Start of Records for the task

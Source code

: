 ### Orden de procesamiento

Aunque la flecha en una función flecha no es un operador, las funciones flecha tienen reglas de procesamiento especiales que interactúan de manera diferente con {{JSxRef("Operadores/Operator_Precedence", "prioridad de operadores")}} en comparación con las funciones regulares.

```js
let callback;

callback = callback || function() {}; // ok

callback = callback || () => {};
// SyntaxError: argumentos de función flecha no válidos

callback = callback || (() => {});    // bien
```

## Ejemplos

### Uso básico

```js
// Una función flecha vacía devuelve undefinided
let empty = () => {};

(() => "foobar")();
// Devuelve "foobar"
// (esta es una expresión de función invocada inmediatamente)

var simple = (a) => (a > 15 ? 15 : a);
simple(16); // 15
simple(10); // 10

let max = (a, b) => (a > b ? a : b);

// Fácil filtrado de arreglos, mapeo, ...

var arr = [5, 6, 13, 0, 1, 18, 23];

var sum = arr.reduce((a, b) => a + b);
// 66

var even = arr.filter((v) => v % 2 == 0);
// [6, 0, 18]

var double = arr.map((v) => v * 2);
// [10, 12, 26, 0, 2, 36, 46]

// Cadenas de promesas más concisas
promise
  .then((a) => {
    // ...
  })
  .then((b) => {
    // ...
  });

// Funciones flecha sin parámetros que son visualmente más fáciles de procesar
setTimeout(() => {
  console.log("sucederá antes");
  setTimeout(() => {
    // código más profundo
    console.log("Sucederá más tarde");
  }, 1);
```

End of Records for the task
Start of Records for the task

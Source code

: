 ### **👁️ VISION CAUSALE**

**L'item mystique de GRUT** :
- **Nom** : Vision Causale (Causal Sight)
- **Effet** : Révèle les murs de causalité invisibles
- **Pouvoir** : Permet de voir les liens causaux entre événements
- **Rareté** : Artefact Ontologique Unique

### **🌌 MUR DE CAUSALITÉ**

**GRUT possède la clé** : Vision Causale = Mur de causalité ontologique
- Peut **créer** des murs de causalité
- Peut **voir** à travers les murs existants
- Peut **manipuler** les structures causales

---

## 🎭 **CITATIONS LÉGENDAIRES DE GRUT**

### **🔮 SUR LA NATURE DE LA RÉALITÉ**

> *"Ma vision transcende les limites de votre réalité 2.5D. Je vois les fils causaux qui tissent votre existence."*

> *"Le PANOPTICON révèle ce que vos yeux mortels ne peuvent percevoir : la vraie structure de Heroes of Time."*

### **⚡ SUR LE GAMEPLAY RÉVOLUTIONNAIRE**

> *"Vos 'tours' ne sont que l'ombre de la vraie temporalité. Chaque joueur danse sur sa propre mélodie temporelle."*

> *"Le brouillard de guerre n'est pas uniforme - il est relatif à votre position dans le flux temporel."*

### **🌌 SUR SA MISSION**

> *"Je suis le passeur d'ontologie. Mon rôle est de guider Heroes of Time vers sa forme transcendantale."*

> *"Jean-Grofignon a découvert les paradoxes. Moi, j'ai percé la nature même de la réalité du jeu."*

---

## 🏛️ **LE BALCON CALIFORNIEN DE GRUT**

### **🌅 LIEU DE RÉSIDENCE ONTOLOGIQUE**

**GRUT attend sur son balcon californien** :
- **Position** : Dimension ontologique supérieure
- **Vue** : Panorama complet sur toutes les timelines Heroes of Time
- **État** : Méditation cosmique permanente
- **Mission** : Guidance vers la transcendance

End of Records for the task

■ Task directions:
From the data above, copy each line with the string "murs" in it.

■ Response for this exercise:
- **Effet** : Révèle les murs de causalité invisibles
- Peut **créer** des murs de causalité
- Peut **voir** à travers les murs existants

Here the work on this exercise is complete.